Haliyle bir taşla birkaç kuş vurmak misli, ulus bağı üzerinden, emek tarihte görülmemiş ezgi ve sömürü şartları emek sürecine yerleştirilirken, bundan doğan çelişkilerin üzeri örtülebilmektedir. Diğer taraftan, ulus bağı üzerinden kotarılan dinamiklerle Türkiye’nin bulunduğu coğrafyada emekçi halklar üzerindeki egemenlikler hem parçalanmakta ama hem de topyekûn ve artan ölçüde emperyalizmin çıkarlarına bağlanmaktadır. Oysa bu çabalar, ne UKKTH’yi savunmakla, ne de ulus bağının artık tarihsel olarak demode olmasının şartlarının geldiğine inanmakla bağlıdır.
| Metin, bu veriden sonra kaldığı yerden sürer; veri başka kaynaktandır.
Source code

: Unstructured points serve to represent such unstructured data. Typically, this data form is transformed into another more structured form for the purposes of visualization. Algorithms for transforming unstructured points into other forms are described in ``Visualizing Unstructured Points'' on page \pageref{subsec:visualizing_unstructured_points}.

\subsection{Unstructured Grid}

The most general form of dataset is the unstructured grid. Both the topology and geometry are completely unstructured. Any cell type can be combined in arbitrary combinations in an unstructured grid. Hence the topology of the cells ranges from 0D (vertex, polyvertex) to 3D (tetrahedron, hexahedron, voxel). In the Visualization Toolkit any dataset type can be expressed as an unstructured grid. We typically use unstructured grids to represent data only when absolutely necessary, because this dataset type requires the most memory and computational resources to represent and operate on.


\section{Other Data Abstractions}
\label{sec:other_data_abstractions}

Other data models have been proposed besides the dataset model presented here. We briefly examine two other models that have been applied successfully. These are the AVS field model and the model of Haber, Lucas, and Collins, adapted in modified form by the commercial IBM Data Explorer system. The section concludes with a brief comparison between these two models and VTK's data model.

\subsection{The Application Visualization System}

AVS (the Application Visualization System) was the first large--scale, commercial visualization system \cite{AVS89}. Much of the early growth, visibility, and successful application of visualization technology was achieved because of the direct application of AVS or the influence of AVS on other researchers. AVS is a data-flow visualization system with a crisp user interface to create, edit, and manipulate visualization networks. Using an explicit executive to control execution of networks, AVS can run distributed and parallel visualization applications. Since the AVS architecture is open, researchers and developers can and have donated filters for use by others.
Temel amaç ve temel dürtü, mevcut sömürü dinamiğinden alınan payın yeterli gelmemesi ve bu sömürü akışının yeniden dizayn edilmesi mecburiyetidir. Emperyalizmin özellikle de ABD ve AB emperyalizminin buna şiddetle ihtiyacı vardır. Bu ihtiyacı emperyalistler arasındaki bir üçüncü paylaşım savaşına gerek kalmadan kotarmak birincil önemdedir.
Bu nedenle tarihte görülmemiş bir Bizans oyunu ile emperyalist ABD ve AB, kendi topraklarından çok uzakta ve kendi topraklarına katmaya çalışmadan çözdükleri ulus-devlet yapıları ile ve değiştirdikleri haritalarla ki, temel ilke sınırların net çizilmemiş olmasıdır, ihtiyacını karşılamaya çalışmaktadır.
Ustalar ne demiş, “ihtiyaç keşfin anasıdır”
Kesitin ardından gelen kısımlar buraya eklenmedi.